# [Aim of the task]
Within this material, how many lines have the string "theta" in them? The answer is a number, with nothing added.

# [Dataset content]

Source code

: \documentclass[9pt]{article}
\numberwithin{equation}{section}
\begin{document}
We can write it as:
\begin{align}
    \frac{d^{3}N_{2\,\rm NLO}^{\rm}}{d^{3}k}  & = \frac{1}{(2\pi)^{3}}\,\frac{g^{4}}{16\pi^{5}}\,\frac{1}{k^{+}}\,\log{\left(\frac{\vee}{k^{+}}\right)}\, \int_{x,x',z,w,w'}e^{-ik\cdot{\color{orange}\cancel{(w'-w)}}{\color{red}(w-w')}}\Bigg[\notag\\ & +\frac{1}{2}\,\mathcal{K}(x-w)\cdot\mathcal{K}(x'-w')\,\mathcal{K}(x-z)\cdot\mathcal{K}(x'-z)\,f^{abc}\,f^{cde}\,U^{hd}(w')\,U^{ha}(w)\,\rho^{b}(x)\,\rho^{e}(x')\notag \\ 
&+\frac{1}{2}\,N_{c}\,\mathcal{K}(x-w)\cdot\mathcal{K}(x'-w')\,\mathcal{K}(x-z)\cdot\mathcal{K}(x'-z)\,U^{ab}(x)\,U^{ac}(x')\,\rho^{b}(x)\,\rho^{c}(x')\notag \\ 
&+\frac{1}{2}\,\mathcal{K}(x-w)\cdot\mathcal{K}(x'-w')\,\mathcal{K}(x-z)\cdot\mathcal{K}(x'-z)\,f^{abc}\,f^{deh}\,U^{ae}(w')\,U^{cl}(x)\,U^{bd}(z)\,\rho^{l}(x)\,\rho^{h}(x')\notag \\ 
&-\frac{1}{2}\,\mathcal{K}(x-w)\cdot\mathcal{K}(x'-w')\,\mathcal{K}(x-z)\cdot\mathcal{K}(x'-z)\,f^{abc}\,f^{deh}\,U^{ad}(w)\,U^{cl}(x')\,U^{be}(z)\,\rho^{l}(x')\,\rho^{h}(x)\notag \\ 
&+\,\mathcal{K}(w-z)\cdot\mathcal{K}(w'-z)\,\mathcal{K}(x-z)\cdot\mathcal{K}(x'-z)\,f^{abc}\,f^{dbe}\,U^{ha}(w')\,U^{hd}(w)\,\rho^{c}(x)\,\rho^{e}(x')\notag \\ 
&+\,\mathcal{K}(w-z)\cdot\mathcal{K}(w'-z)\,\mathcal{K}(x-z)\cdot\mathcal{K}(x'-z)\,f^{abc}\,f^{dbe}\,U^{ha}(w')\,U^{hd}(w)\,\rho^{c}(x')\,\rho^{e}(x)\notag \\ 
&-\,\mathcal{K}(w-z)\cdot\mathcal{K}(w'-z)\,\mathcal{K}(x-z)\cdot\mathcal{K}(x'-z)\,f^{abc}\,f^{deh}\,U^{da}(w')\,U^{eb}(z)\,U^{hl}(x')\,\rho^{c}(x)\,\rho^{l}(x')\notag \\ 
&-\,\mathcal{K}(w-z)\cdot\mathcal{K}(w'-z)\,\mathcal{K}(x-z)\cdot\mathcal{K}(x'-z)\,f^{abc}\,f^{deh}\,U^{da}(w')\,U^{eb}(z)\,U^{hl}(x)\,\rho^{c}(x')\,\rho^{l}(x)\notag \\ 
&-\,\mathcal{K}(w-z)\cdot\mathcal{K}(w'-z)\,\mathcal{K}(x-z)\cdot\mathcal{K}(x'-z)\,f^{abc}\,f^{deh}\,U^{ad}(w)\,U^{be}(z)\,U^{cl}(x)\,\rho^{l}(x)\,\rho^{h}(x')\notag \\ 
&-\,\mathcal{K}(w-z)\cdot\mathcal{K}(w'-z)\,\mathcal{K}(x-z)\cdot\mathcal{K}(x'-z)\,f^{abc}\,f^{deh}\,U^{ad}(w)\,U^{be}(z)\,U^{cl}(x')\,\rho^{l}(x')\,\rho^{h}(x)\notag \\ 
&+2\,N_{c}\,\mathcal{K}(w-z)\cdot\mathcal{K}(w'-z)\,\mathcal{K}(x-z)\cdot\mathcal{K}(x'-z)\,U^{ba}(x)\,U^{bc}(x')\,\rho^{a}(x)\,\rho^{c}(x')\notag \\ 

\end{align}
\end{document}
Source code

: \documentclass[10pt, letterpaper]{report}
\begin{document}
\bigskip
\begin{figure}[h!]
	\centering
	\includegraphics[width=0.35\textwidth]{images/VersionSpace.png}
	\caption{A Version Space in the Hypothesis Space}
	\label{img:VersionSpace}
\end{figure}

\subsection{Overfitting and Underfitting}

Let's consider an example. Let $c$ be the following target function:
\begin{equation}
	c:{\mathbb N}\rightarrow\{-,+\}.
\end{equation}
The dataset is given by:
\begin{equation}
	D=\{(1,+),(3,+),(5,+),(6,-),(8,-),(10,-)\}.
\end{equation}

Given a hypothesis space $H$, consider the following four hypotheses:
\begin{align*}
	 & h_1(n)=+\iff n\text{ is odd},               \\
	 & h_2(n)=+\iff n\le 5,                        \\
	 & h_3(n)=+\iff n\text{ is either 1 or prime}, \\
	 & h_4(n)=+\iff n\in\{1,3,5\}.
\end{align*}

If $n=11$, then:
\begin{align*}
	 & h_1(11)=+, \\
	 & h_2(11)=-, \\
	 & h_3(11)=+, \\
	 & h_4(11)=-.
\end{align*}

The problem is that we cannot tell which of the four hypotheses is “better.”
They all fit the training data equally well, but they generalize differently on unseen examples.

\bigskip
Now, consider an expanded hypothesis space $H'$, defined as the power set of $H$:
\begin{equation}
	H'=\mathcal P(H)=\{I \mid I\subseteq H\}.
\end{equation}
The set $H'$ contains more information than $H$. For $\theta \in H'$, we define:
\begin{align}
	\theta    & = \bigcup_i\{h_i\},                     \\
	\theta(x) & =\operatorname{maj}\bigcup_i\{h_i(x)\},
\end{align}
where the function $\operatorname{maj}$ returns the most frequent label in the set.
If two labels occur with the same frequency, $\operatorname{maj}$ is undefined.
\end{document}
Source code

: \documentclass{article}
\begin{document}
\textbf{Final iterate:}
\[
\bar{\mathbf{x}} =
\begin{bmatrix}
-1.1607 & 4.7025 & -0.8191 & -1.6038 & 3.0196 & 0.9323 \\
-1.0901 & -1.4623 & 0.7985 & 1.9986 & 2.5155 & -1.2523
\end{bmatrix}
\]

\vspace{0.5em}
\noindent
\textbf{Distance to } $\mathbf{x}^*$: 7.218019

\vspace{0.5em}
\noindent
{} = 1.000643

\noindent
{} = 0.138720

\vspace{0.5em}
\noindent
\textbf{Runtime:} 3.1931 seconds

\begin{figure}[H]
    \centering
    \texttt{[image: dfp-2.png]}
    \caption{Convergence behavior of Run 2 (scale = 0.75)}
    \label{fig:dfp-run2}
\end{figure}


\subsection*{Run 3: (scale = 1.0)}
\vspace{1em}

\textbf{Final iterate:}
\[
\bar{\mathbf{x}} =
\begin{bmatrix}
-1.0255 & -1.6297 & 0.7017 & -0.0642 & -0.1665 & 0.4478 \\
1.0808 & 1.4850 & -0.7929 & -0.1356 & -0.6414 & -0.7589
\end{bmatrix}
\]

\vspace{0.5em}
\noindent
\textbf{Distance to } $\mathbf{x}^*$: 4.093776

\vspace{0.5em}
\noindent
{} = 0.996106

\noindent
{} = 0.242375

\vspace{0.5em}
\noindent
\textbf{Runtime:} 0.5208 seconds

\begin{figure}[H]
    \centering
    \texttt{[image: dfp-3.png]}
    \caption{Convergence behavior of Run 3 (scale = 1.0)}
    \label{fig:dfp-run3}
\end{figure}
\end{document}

# [Task response]
3